***** EXTRACTED INFORMATION *****

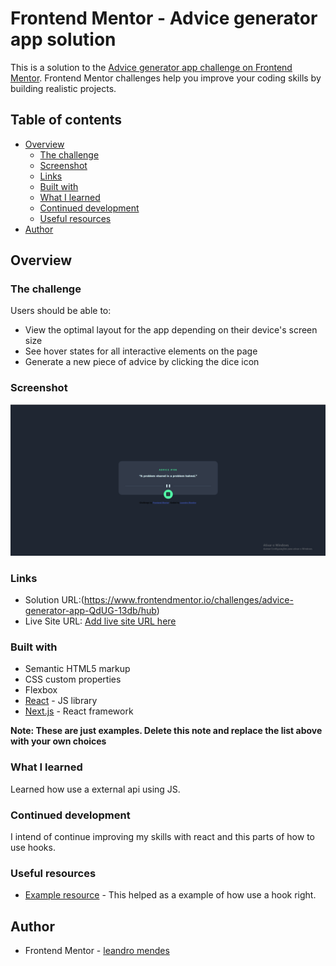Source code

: # Frontend Mentor - Advice generator app solution

This is a solution to the [Advice generator app challenge on Frontend Mentor](https://www.frontendmentor.io/challenges/advice-generator-app-QdUG-13db). Frontend Mentor challenges help you improve your coding skills by building realistic projects.

## Table of contents

- [Overview](#overview)
  - [The challenge](#the-challenge)
  - [Screenshot](#screenshot)
  - [Links](#links)
  - [Built with](#built-with)
  - [What I learned](#what-i-learned)
  - [Continued development](#continued-development)
  - [Useful resources](#useful-resources)
- [Author](#author)

## Overview

### The challenge

Users should be able to:

- View the optimal layout for the app depending on their device's screen size
- See hover states for all interactive elements on the page
- Generate a new piece of advice by clicking the dice icon

### Screenshot

![](./screenshot.PNG)


### Links

- Solution URL:(https://www.frontendmentor.io/challenges/advice-generator-app-QdUG-13db/hub)
- Live Site URL: [Add live site URL here](https://your-live-site-url.com)
 

### Built with

- Semantic HTML5 markup
- CSS custom properties
- Flexbox
- [React](https://reactjs.org/) - JS library
- [Next.js](https://nextjs.org/) - React framework

**Note: These are just examples. Delete this note and replace the list above with your own choices**

### What I learned

Learned how use a external api using JS.

### Continued development

I intend of continue improving my skills with react and this parts of how to use hooks.

### Useful resources

- [Example resource](https://www.youtube.com/watch?v=GGo3MVBFr1A&list=LL&index=2&t=62s) - This helped as a example of how use a hook right.

## Author

- Frontend Mentor - [leandro mendes](https://www.frontendmentor.io/profile/leandromendes25)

*****

■ GOAL OF THE EXERCISE: In the copy, include every record exactly and no pictures.

■ EXPECTED OUTPUT:
Source code

: # Frontend Mentor - Advice generator app solution

This is a solution to the [Advice generator app challenge on Frontend Mentor](https://www.frontendmentor.io/challenges/advice-generator-app-QdUG-13db). Frontend Mentor challenges help you improve your coding skills by building realistic projects.

## Table of contents

- [Overview](#overview)
  - [The challenge](#the-challenge)
  - [Screenshot](#screenshot)
  - [Links](#links)
  - [Built with](#built-with)
  - [What I learned](#what-i-learned)
  - [Continued development](#continued-development)
  - [Useful resources](#useful-resources)
- [Author](#author)

## Overview

### The challenge

Users should be able to:

- View the optimal layout for the app depending on their device's screen size
- See hover states for all interactive elements on the page
- Generate a new piece of advice by clicking the dice icon

### Screenshot

![](./screenshot.PNG)


### Links

- Solution URL:(https://www.frontendmentor.io/challenges/advice-generator-app-QdUG-13db/hub)
- Live Site URL: [Add live site URL here](https://your-live-site-url.com)
 

### Built with

- Semantic HTML5 markup
- CSS custom properties
- Flexbox
- [React](https://reactjs.org/) - JS library
- [Next.js](https://nextjs.org/) - React framework

**Note: These are just examples. Delete this note and replace the list above with your own choices**

### What I learned

Learned how use a external api using JS.

### Continued development

I intend of continue improving my skills with react and this parts of how to use hooks.

### Useful resources

- [Example resource](https://www.youtube.com/watch?v=GGo3MVBFr1A&list=LL&index=2&t=62s) - This helped as a example of how use a hook right.

## Author

- Frontend Mentor - [leandro mendes](https://www.frontendmentor.io/profile/leandromendes25)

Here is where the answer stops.